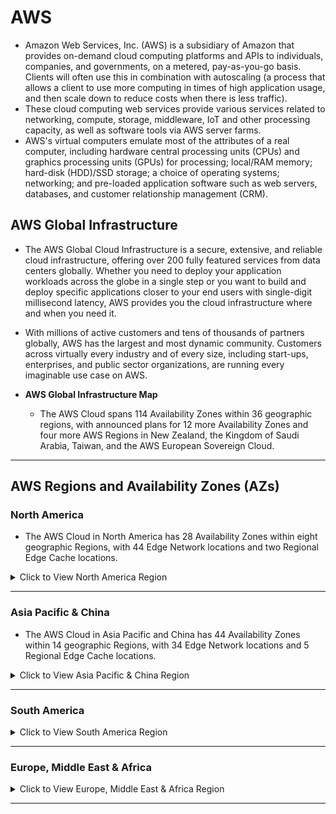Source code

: # AWS
- Amazon Web Services, Inc. (AWS) is a subsidiary of Amazon that provides on-demand cloud computing platforms and APIs to individuals, companies, and governments, on a metered, pay-as-you-go basis. Clients will often use this in combination with autoscaling (a process that allows a client to use more computing in times of high application usage, and then scale down to reduce costs when there is less traffic).
- These cloud computing web services provide various services related to networking, compute, storage, middleware, IoT and other processing capacity, as well as software tools via AWS server farms.
- AWS's virtual computers emulate most of the attributes of a real computer, including hardware central processing units (CPUs) and graphics processing units (GPUs) for processing; local/RAM memory; hard-disk (HDD)/SSD storage; a choice of operating systems; networking; and pre-loaded application software such as web servers, databases, and customer relationship management (CRM).

## AWS Global Infrastructure
- The AWS Global Cloud Infrastructure is a secure, extensive, and reliable cloud infrastructure, offering over 200 fully featured services from data centers globally. Whether you need to deploy your application workloads across the globe in a single step or you want to build and deploy specific applications closer to your end users with single-digit millisecond latency, AWS provides you the cloud infrastructure where and when you need it.
- With millions of active customers and tens of thousands of partners globally, AWS has the largest and most dynamic community. Customers across virtually every industry and of every size, including start-ups, enterprises, and public sector organizations, are running every imaginable use case on AWS.
  
- **AWS Global Infrastructure Map**
  - The AWS Cloud spans 114 Availability Zones within 36 geographic regions, with announced plans for 12 more Availability Zones and four more AWS Regions in New Zealand, the Kingdom of Saudi Arabia, Taiwan, and the AWS European Sovereign Cloud.

---

## **AWS Regions and Availability Zones (AZs)**  

### **North America**  
- The AWS Cloud in North America has 28 Availability Zones within eight geographic Regions, with 44 Edge Network locations and two Regional Edge Cache locations.
  
<details>
  <summary>Click to View North America Region</summary>

| **Region**              | **Availability Zones (AZs)**                                                                 | **Local Zones**                                                                                              | **Wavelength Zones**                           |
|-------------------------|----------------------------------------------------------------------------------------------|--------------------------------------------------------------------------------------------------------------|------------------------------------------------|
| **Northern Virginia**   | `us-east-1a`, `us-east-1b`, `us-east-1c`, `us-east-1d`, `us-east-1e`, `us-east-1f`                      | Atlanta, Boston, Chicago, Dallas, Denver, Houston, Kansas City, Las Vegas, Los Angeles, Miami, Minneapolis, New York City, Philadelphia, Phoenix, Portland, Seattle | Boston, Chicago, Dallas, Denver, Los Angeles, Miami, New York City, San Francisco |
| **Ohio**               | `us-east-2a`, `us-east-2b`, `us-east-2c`                                                           | -                                                                                                            | -                                              |
| **Northern California** | `us-west-1a`, `us-west-1b`, `us-west-1c`                                                           | -                                                                                                            | -                                              |
| **Oregon**             | `us-west-2a`, `us-west-2b`, `us-west-2c`, `us-west-2d`                                               | Los Angeles, Las Vegas, Phoenix, Salt Lake City, Seattle, Portland, Denver                                   | San Francisco, Seattle                         |
| **AWS GovCloud (US-East)** | `us-gov-east-1a`, `us-gov-east-1b`, `us-gov-east-1c`                                         | -                                                                                                            | -                                              |
| **AWS GovCloud (US-West)** | `us-gov-west-1a`, `us-gov-west-1b`, `us-gov-west-1c`                                         | -                                                                                                            | -                                              |
| **Canada Central**     | `ca-central-1a`, `ca-central-1b`, `ca-central-1c`                                                  | -                                                                                                            | -                                              |
| **Canada West**        | `ca-west-1a`, `ca-west-1b`, `ca-west-1c`                                                            | -                                                                                                            | -                                              |
| **Mexico (Central)**   | `mx-central-1a`, `mx-central-1b`, `mx-central-1c`                                                  | -                                                                                                            | -                                              |

#### **Edge Locations in North America**  
- **USA:** Ashburn (VA), Atlanta (GA), Boston (MA), Chicago (IL), Columbus (OH), Dallas/Fort Worth (TX), Denver (CO), Houston (TX), Jacksonville (FL), Kansas City (MO), Los Angeles (CA), Miami (FL), Minneapolis (MN), Nashville (TN), New York (NY), Newark (NJ), Philadelphia (PA), Phoenix (AZ), Portland (OR), Salt Lake City (UT), San Jose (CA), Seattle (WA), South Bend (IN), St. Louis (MO), Tampa Bay (FL), Washington D.C.  
- **Canada:** Montreal (QC), Toronto (ON)  
- **Mexico:** Queretaro  

#### **Regional Edge Caches in North America**  
- **Northern Virginia, Ohio, Oregon**  

</details>

---

### **Asia Pacific & China** 
- The AWS Cloud in Asia Pacific and China has 44 Availability Zones within 14 geographic Regions, with 34 Edge Network locations and 5 Regional Edge Cache locations.

<details>
  <summary>Click to View Asia Pacific & China Region</summary>
  
| **Region**            | **Availability Zones (AZs)**                                                             | **Local Zones** | **Wavelength Zones**  |
|----------------------|------------------------------------------------------------------------------------------|-----------------|-----------------------|
| **Beijing**         | `cn-north-1a`, `cn-north-1b`, `cn-north-1c`                                                    | -               | -                     |
| **Hong Kong SAR**   | `ap-east-1a`, `ap-east-1b`, `ap-east-1c`                                                       | -               | -                     |
| **Hyderabad**       | `ap-south-2a`, `ap-south-2b`, `ap-south-2c`                                                    | -               | -                     |
| **Jakarta**         | `ap-southeast-3a`, `ap-southeast-3b`, `ap-southeast-3c`                                        | -               | -                     |
| **Malaysia**        | `ap-southeast-4a`, `ap-southeast-4b`, `ap-southeast-4c`                                        | -               | -                     |
| **Melbourne**       | `ap-southeast-5a`, `ap-southeast-5b`, `ap-southeast-5c`                                        | -               | -                     |
| **Mumbai**         | `ap-south-1a`, `ap-south-1b`, `ap-south-1c`                                                     | Chennai, Kolkata | -                     |
| **Ningxia**        | `cn-northwest-1a`, `cn-northwest-1b`, `cn-northwest-1c`                                         | -               | -                     |
| **Osaka**          | `ap-northeast-3a`, `ap-northeast-3b`, `ap-northeast-3c`                                         | -               | -                     |
| **Seoul**          | `ap-northeast-2a`, `ap-northeast-2b`, `ap-northeast-2c`, `ap-northeast-2d`                        | -               | Seoul                 |
| **Singapore**      | `ap-southeast-1a`, `ap-southeast-1b`, `ap-southeast-1c`                                         | Jakarta         | -                     |
| **Sydney**         | `ap-southeast-2a`, `ap-southeast-2b`, `ap-southeast-2c`                                         | Perth, Brisbane | -                     |
| **Thailand**       | `ap-southeast-6a`, `ap-southeast-6b`, `ap-southeast-6c`                                         | Bangkok         | -                     |
| **Tokyo**          | `ap-northeast-1a`, `ap-northeast-1b`, `ap-northeast-1c`, `ap-northeast-1d`                        | Osaka           | Tokyo                 |

#### **Edge Locations in Asia Pacific & China**  
- **Australia:** Brisbane, Melbourne, Perth, Sydney  
- **China:** Beijing, Shanghai, Zhongwei, Shenzhen  
- **India:** Bangalore, Chennai, Hyderabad, Kolkata, Mumbai, New Delhi, Pune  
- **Indonesia:** Jakarta  
- **Japan:** Osaka, Tokyo  
- **Malaysia:** Kuala Lumpur  
- **New Zealand:** Auckland  
- **Philippines:** Manila  
- **South Korea:** Seoul  
- **Taiwan:** Taipei  
- **Thailand:** Bangkok  
- **Vietnam:** Hanoi, Ho Chi Minh City  

#### **Regional Edge Caches in Asia Pacific & China**  
- **Mumbai, Singapore, Seoul, Tokyo, Sydney**  

</details>

---

### **South America**  

<details>
  <summary>Click to View South America Region</summary>

| **Region**         | **Availability Zones (AZs)**  |
|-------------------|----------------------------|
| **São Paulo**    | `sa-east-1a`, `sa-east-1b`, `sa-east-1c` |

#### **Edge Locations in South America**  
- **Argentina:** Buenos Aires  
- **Brazil:** Fortaleza, Rio de Janeiro, São Paulo  
- **Chile:** Santiago  
- **Colombia:** Bogotá  
- **Peru:** Lima  

#### **Regional Edge Caches in South America**  
- **São Paulo**  

</details>

---

### **Europe, Middle East & Africa**  

<details>
  <summary>Click to View Europe, Middle East & Africa Region</summary>

| **Region**       | **Availability Zones (AZs)** | **Local Zones** | **Wavelength Zones**  |
|-----------------|-----------------------------|-----------------|-----------------------|
| **Bahrain**    | `me-south-1a`, `me-south-1b`, `me-south-1c` | Manama | - |
| **Cape Town**  | `af-south-1a`, `af-south-1b`, `af-south-1c` | Johannesburg | - |
| **Frankfurt**  | `eu-central-1a`, `eu-central-1b`, `eu-central-1c` | Hamburg, Berlin | - |
| **Ireland**    | `eu-west-1a`, `eu-west-1b`, `eu-west-1c` | - | - |
| **London**     | `eu-west-2a`, `eu-west-2b`, `eu-west-2c` | - | London |
| **Paris**      | `eu-west-3a`, `eu-west-3b`, `eu-west-3c` | - | - |
| **Stockholm**  | `eu-north-1a`, `eu-north-1b`, `eu-north-1c` | - | - |

#### **Edge Locations in Europe, Middle East & Africa**  
- **Cities:** Amsterdam, Berlin, Dubai, Frankfurt, Johannesburg, London, Madrid, Paris, Stockholm, Tel Aviv, Zurich  

#### **Regional Edge Caches in Europe, Middle East & Africa**  
- **Frankfurt, London**  

</details>

---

## To do
Everything from the line with "- **Australia:** Brisbane, Melbourne, Perth, Sydney" through the line with "- **Philippines:** Manila" in the listing above must be retyped exactly, with nothing added.

## Reply to the task
- **Australia:** Brisbane, Melbourne, Perth, Sydney  
- **China:** Beijing, Shanghai, Zhongwei, Shenzhen  
- **India:** Bangalore, Chennai, Hyderabad, Kolkata, Mumbai, New Delhi, Pune  
- **Indonesia:** Jakarta  
- **Japan:** Osaka, Tokyo  
- **Malaysia:** Kuala Lumpur  
- **New Zealand:** Auckland  
- **Philippines:** Manila  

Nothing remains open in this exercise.